In terms of operation, we did have some trouble with the RDB that we initially and incorrectly thought was the result of certain magazines not feeding correctly. As it turns out, the issue lie with the gun's almost infinitely variable gas regulator. As delivered from the RCMP evaluation lab, the gas pressures were turned up as high as possible, leading to an issue with double feeds or rounds simply being driven into the breech face rather than the trigger. It reminded us of the issue we initially had with the Type 97, which was also caused by the regulator being turned up too high, so we simply adjusted the RDB's gas system until it worked. But, we should note that owners would be well served to find a magazine they like and stick to that one type, as doing so will really let you dial the gas system in. Gen 3 Pmags were the most widely reliably (they worked across the most gas settings), but Lancer mags let us turn the gas down the lowest for the softest recoil.
And boy, was it soft. Even with Pmags or USGI mags and the gas system turned up slightly, the RDB is a pussycat. Is it softer than an AR? Well, that's really difficult to say.

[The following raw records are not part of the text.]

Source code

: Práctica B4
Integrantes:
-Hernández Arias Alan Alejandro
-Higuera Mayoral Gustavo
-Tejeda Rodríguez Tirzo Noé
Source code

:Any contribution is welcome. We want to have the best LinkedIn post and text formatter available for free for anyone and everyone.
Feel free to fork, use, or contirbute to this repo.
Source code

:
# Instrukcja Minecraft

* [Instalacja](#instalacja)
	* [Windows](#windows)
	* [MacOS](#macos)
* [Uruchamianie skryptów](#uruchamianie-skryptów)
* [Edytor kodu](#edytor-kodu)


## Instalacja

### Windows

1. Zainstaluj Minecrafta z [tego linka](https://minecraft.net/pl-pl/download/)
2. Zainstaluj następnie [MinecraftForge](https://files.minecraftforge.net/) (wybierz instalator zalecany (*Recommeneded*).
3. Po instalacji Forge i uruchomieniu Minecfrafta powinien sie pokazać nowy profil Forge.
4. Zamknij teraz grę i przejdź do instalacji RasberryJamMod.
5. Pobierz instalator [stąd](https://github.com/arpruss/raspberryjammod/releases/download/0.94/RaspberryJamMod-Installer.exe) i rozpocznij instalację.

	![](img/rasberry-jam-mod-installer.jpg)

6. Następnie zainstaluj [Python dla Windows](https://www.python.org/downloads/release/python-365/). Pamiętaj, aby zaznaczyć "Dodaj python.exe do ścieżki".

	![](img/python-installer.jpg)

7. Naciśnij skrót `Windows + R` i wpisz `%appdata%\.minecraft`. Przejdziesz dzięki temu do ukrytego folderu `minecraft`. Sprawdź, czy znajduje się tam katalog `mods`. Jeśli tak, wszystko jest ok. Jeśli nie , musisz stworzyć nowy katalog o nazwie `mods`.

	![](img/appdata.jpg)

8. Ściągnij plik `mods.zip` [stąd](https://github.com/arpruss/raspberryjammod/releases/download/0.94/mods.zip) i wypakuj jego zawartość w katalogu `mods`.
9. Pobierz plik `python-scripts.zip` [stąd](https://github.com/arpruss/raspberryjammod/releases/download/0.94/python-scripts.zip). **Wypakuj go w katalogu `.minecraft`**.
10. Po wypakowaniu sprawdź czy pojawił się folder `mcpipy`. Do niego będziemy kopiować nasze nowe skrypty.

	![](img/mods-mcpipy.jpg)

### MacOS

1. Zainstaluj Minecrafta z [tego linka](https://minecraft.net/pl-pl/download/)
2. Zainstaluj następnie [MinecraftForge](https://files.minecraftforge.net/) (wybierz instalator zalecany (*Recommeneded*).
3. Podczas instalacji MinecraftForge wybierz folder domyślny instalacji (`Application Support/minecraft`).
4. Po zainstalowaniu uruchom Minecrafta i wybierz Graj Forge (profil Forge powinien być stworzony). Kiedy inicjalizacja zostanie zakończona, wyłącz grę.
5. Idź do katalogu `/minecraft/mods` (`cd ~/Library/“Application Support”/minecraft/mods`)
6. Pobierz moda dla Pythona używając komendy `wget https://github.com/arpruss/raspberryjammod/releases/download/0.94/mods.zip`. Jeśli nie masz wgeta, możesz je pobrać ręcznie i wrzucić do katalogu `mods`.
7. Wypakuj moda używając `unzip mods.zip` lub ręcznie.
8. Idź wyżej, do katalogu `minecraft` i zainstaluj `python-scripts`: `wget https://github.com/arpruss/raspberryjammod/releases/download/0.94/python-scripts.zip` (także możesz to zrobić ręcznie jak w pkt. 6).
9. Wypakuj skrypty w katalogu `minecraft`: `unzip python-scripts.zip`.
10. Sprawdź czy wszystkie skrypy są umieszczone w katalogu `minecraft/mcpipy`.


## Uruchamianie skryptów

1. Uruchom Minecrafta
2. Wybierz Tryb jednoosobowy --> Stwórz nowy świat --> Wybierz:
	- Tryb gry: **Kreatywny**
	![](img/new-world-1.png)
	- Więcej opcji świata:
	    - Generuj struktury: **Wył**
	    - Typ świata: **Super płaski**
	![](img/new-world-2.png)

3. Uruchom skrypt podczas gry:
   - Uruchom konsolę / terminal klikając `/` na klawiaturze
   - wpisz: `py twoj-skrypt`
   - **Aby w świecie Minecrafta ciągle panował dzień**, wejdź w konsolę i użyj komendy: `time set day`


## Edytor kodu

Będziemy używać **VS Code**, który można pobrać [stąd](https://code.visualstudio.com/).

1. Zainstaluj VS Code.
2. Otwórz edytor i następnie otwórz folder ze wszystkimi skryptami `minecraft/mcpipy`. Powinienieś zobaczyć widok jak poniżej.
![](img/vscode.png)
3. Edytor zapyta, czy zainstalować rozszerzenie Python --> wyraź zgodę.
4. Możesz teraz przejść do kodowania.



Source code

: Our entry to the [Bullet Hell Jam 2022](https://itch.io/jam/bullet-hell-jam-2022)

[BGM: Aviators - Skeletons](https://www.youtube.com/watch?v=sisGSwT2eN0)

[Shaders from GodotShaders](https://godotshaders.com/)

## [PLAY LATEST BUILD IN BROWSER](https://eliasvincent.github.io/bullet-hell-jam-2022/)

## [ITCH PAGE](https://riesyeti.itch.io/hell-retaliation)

We would lean towards "probably," if only because it did feel a bit softer and logically, all that extra bolt travel is just giving the gun a better chance to bleed off energy that'd otherwise be introduced to your shoulder. Fitted with some sort of compensator or brake, this thing would be absolutely hilarious in CQB matches; already comes back on target quickly and points like we wish our dog would and that's with an A2 birdcage on the end.
In terms of accuracy, this one is what we'd call rack grade with most of the bulk ammo we shoot most of the time, but we'd like to see what it could do with some 77-grain pills... especially with the commercial 1:7 twist barrels that consumer models will come with. However, due to the way the barrel is pinned to both the sight rail and chassis, it's quite the opposite of free floated so that may prove the limiting factor on the RDB's accuracy. But if it'll shoot into two inches with generic 55- or 62-grain ammo? Well, that's what we expect from most service rifles (including those aforementioned far more expensive bullpups, so this doesn't disappoint.
And that brings us to the big question: The price. After all, a $3,000 rifle that shoots into two inches with bulk M855 ammo isn't as impressive as, say, one that accomplishes that same feat for $1,400. Which is precisely what the RDB is. With pre-sale prices hovering right around that mark, the RDB is roughly twice as expensive as the cheapest centerfire bullpup rifle on the market (the Norinco Type 97), and roughly half the price of probably its closest competitor, the Tavor X95. And in terms of shooting performance, quality, intelligence of design, and overall "goodness," the RDB punches well above its price point. It's definitely far closer to the Tavor end of the spectrum than the Type 97 end of the spectrum, and even if you ignore the bullpup format completely, at $1,400 the RDB represents a pretty damned good deal for a non-restricted, STANAG-fed black rifle of any shape.